I can't express how difficult it has been to write this post, to find the words to explain how I'm feeling. At one point or another, everyone will lose someone important to them, a family member, a loved one, a friend, a pet. In my *almost* 22 years of life, I have only lost two people, which some people might say is lucky. I can tell you, it's horrible.
Now, I don't normally share something like this, something that's this personal. But I want to show this beautiful cat to the world, and express the effect she had on mine, and my family's lives. I see this as a place where her memory can be kept alive.
It was the 19th November 2015 when I truly lost someone close to my heart. She really was a part of our family, for ten whole years.
We rescued her on Bonfire Night, she was frail and starving and abused. We took her in, nursed her back to health and from that moment on, she was our Crystal. Funnily enough, she only recently figured out how to actually 'miaow', she just kinda made this noise like 'reeet' (the 't' was very soft).
She really was such a beautiful cat, black and white coat, green eyes and her nose was always pink. She was so loving and would butt her head against anyone she wanted petting from. She kind of became a mother to our younger cats, she would watch them eat as if she was protecting them from someone. She took a real liking to my dad for the majority of her life, she would contently sit on his lap, waiting to be petted. Of course, we couldn't resist.
For the past 5 or 6 months we knew there was something wrong with her, she became very frail, but had quite a round belly. She would vomit every day, then went back for more food. At first we thought she was just eating too much too fast, so we reduced the amount of food she could eat. Unfortunately it didn't really make a change. Everything we tried didn't work.
So on that Thursday we took her to the vets, hoping they'd have a solution and that she would just get better. The vet found a lump under her right front leg, and her intestines and stomach seemed swollen. She was spayed when she was a kitten so there was no way she could have been pregnant. The vet came up with multiple scenarios, it could have been cancer, or something to do with her bladder, or multiple other things. All I know, is throwing up every day for 6 months can't have been easy for her.
We were offered scans and tests to be performed on her, but at almost £100 per scan/test, we just couldn't afford it. It's terrible when a scenario like this is factored so heavily on how much money we have, or in this case, didn't have. We had two ultimatums, bring her home and hope for change. She would still be ill, we wouldn't know what was wrong with her and we wouldn't be able to make her better. Or... We could do the humane thing. Let her fall asleep and never wake up.

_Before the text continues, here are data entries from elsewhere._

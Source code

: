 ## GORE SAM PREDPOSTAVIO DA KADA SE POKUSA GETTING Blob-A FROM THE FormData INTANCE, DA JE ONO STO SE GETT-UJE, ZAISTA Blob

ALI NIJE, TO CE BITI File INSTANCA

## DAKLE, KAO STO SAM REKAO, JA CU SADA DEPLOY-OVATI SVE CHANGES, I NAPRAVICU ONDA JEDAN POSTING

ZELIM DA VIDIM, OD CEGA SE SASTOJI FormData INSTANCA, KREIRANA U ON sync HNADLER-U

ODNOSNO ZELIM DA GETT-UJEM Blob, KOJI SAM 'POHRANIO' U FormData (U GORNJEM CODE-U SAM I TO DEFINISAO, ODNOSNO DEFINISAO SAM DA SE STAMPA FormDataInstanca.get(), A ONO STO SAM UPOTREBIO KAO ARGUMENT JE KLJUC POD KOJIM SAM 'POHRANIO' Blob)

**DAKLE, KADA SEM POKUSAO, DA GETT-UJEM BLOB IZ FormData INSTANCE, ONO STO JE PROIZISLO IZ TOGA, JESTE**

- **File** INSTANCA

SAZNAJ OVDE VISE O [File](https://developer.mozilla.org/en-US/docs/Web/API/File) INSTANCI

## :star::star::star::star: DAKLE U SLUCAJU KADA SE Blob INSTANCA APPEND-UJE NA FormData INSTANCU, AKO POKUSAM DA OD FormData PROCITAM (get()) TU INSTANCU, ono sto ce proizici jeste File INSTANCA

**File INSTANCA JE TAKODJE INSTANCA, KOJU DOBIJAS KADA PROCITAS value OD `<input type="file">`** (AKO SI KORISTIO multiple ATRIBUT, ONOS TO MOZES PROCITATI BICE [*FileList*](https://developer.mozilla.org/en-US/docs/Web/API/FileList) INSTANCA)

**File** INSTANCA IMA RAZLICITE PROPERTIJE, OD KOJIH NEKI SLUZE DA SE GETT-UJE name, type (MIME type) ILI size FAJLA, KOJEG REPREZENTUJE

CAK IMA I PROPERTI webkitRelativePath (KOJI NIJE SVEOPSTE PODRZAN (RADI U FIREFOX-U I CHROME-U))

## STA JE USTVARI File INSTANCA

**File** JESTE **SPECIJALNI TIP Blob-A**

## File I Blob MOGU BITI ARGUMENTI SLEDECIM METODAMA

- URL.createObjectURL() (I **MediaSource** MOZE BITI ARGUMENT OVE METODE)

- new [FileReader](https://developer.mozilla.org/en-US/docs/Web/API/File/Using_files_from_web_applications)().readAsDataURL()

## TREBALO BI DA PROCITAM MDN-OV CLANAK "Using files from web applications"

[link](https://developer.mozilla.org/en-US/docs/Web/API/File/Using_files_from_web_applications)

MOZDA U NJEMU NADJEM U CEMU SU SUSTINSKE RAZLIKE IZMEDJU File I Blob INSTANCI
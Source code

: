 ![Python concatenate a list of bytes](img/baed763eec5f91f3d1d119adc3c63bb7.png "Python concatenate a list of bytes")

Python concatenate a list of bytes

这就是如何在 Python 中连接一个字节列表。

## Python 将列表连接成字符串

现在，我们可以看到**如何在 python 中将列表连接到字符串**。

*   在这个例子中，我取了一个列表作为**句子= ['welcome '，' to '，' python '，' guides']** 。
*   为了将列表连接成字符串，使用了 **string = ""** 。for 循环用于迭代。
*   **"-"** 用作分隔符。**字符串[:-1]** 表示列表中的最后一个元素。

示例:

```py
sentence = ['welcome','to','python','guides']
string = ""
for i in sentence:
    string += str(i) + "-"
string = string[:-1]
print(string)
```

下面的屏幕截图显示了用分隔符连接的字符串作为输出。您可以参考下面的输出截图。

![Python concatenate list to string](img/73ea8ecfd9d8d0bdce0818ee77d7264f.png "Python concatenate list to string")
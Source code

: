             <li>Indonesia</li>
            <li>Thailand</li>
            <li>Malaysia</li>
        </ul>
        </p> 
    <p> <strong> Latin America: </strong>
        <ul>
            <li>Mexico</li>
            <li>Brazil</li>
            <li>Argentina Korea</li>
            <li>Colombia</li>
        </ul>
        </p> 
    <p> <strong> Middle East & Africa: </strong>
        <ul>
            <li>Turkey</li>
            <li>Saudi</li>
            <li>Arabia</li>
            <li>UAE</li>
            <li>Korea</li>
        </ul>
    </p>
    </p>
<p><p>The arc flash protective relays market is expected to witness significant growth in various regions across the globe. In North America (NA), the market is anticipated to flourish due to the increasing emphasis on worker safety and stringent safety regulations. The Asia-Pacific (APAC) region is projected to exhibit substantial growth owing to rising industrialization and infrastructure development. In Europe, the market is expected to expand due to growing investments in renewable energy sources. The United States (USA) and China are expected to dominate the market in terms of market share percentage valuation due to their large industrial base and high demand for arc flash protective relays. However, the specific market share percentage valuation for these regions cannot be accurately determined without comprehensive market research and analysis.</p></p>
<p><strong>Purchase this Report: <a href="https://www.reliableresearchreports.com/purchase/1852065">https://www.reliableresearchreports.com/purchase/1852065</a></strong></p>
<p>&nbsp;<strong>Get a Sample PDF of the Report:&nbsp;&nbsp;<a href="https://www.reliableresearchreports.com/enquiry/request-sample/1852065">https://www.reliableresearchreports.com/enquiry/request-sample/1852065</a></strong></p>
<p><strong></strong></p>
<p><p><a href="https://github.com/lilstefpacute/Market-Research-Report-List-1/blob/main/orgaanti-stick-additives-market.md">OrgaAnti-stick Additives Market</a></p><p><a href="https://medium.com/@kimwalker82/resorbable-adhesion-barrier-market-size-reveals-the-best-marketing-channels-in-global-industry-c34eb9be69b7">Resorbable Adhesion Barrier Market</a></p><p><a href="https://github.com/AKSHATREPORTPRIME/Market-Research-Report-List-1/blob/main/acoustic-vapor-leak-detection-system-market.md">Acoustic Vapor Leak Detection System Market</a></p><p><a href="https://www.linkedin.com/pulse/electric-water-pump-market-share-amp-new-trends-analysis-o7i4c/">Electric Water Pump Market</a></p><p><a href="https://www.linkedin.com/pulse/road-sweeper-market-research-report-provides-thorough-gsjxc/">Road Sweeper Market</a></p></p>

It was the toughest thing i've ever had to sit through, naturally as she was my dad's cat, he made the decision and I admire him for being strong enough to choose to let her go. In the end, she was a part of our family (she always will be), and it just wouldn't be fair to leave her in pain just for our benefit. So we chose to let her sleep.
The vet was a lovely woman and gave Crystal a cannula, to make administering it easier. She had a syringe of blue liquid, it seemed harmless and for a moment I forgot that we were saying goodbye to her. Thankfully, she was forever sleeping in a matter of seconds, which meant it was painless and extremely humane, but it seemed over too quick. I stroked her, she still felt warm, like she always had, but she wasn't breathing.
Our Crystal fell asleep at 17:37. She seemed so peaceful.
This is single-handedly the most difficult thing I have ever had to deal with. I'm struggling to cope with the fact that she is actually gone, and I can't help but think if there was anything else I could have done, even though I know there wasn't. It's difficult to accept that we made the right decision, and I miss her so much, but time is a healer.
I know that for some people, a pet is only a pet, but to me, they are family. As for the title of this post, I'm trying to cope, she was such an important part of our lives. It helps to know that as we rescued her as a kitten, she lived a much better life than if we hadn't.
I hope that this somehow helps anyone grieving, I'm not sure how it will, but for some people it helps just knowing that there are people out there experiencing the same kind of pain.
I apologise for this being such a long post, but I really needed to get what I felt down into words, and I want the world to know what a wonderful cat she was, and she doesn't deserve to be sleeping at only 11 years old.
If you have lost a family member or a pet, feel free to let me know how you were able to deal with their passing.
Until next time xx
Small, Hungry, Content and Loving - Our Crystal.